Typhoo Tea, which was founded in 1903, has filed a notice to appoint administrators. Insolvency specialists at Kroll have been appointed to oversee the process and they are hoping to strike a rescue deal for the business. It is understood the company has fewer than 100 employees.
Supreme, the London-listed vaping products and drinks manufacturer, told shareholders that rescue talks over Typhoo Tea are at “an advanced stage” but it is not certain a deal will be completed.
The move would be part of efforts by Supreme to grow its drinks and nutrition operations, as it reduces its focus on vaping before a government clampdown on disposable vapes due next year.
Supreme said: “The board can confirm that it is currently participating in a process regarding the potential acquisition of Typhoo Tea.
“Whilst discussions with the administrators are now at an advanced stage, there can be no certainty that the potential acquisition will be completed. No final terms of the potential acquisition have been agreed but the company can however confirm that any potential offer would be funded by Supreme’s existing bank facilities.”
Typhoo was launched in 1903 by a Birmingham grocer, John Sumner Jr. The business is controlled by Zetland Capital, a private equity firm, which took a majority shareholding in Typhoo from Apeejay Surrendra Group, one of the largest tea producers in India. The company has struggled with sales in recent years as Britain’s tea consumption declines.

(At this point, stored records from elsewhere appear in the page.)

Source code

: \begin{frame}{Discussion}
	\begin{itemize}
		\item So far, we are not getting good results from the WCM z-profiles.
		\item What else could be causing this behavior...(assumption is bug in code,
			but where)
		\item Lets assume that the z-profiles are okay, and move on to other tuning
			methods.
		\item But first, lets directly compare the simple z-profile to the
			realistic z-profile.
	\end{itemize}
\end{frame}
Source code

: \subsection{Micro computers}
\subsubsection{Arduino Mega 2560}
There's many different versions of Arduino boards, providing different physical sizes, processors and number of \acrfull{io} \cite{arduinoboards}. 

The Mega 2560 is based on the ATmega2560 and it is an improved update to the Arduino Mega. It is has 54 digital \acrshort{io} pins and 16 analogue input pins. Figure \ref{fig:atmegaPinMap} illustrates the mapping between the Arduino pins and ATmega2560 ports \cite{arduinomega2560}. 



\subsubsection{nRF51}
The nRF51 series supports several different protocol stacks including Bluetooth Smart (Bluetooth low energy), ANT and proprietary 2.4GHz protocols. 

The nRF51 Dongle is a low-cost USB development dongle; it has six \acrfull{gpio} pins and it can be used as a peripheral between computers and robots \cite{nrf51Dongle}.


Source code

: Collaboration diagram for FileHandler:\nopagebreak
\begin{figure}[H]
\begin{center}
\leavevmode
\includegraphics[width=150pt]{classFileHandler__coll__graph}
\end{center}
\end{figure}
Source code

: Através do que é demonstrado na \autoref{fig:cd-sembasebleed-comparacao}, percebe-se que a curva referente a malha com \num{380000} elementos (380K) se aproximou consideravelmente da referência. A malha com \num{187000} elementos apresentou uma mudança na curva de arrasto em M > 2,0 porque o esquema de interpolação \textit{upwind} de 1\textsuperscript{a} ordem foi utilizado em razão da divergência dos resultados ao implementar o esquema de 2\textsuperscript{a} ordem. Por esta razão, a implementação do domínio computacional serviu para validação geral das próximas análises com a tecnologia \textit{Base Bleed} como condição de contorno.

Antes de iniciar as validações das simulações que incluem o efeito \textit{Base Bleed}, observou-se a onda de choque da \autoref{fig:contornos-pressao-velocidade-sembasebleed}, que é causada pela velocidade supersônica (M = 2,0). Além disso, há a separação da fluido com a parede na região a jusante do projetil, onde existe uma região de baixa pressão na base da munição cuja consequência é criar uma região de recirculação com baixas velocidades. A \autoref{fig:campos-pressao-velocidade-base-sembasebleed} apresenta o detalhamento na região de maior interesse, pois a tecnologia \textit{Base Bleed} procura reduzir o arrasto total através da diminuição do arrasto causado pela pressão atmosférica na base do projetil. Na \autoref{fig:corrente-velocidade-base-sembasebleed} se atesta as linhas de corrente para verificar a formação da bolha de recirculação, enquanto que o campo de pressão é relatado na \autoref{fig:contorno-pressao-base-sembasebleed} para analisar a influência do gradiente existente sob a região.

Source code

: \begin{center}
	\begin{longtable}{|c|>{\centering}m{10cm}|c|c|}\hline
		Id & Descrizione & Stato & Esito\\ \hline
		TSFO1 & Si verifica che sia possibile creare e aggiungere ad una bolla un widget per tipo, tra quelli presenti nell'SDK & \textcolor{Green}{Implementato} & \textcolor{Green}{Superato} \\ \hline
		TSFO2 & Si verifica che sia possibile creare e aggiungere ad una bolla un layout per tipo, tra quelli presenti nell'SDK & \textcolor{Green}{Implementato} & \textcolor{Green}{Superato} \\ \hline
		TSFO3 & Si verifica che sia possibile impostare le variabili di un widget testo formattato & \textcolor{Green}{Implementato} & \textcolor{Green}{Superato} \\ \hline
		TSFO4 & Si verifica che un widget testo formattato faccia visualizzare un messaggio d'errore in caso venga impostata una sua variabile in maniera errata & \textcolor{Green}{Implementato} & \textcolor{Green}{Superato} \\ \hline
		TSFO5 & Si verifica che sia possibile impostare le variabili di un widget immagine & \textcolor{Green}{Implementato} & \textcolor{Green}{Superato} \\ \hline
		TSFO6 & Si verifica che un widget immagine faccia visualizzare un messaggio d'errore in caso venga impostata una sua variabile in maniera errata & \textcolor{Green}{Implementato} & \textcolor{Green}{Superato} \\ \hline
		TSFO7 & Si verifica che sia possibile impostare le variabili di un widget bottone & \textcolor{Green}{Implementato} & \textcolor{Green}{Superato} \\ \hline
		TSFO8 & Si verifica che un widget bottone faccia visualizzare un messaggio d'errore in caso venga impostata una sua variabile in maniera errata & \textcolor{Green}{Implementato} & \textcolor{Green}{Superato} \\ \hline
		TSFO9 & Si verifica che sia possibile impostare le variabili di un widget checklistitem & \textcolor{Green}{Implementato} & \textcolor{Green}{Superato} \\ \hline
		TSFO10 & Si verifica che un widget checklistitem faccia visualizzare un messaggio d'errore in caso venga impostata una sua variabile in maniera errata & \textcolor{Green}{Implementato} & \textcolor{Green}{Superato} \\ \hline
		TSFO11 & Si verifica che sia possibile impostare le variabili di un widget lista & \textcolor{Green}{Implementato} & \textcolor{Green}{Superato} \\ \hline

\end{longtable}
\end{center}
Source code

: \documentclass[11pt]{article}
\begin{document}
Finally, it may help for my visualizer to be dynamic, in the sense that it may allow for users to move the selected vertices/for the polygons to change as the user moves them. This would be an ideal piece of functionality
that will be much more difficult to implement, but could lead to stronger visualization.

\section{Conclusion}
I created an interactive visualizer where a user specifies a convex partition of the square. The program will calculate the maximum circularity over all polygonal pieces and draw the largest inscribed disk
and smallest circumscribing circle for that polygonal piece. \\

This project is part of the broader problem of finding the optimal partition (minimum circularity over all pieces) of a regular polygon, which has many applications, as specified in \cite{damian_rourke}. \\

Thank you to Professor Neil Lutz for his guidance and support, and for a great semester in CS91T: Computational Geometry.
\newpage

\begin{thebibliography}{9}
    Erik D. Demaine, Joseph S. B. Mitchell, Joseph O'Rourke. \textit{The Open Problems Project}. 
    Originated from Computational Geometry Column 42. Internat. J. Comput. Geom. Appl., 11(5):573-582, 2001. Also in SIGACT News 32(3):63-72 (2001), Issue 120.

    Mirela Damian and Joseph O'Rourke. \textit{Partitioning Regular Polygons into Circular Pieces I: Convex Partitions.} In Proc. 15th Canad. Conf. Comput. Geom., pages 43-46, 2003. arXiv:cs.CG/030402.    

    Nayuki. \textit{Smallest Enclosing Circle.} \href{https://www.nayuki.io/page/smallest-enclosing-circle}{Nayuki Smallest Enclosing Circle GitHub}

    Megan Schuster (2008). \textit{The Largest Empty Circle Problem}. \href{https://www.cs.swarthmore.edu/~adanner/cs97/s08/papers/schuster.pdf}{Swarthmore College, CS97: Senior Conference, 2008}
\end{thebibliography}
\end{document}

The loss-making tea company had been attempting a turnaround which included an overhaul of its supply chain and staff reductions. However, it suffered a setback last year after a group of trespassers caused significant disruption to its business by breaking into its site in Moreton, Merseyside.
Typhoo has not been in the black since it reported a pre-tax profit of £220,000 for the financial year 2017. Since then, the business has reported combined pre-tax losses of more than £100 million.
The tea company reported revenues of £25.3 million for the year to September 30, 2023, down from £33.7 million during the same period a year earlier, according to the most recent accounts.
Typhoo’s pre-tax losses widened to £38 million in the 12-month period from £8.5 million the previous year. The business also reported exceptional costs of £24.1 million in the 2023 financial year, a large portion of which was due to damage from the site break-in.
A spokesman for Kroll said Typhoo Tea “has been exploring a sale of the business and assets which is in the process of concluding”.
“The administration process provides Typhoo Tea with protection, allowing the joint administrators to finalise the sale in order to rescue the business.”
Supreme was founded in 1975 by GS Chadha. Since then, the Manchester-based business has grown to become a supplier of products ranging from Elf Bar vapes to Duracell batteries. The company floated on Aim, London’s junior market, in 2021. Supreme is now led by Sandy Chadha, who bought the business from his father in 2003.
Shares in Supreme fell 5½p, or 3.2 per cent, to close at 168½p.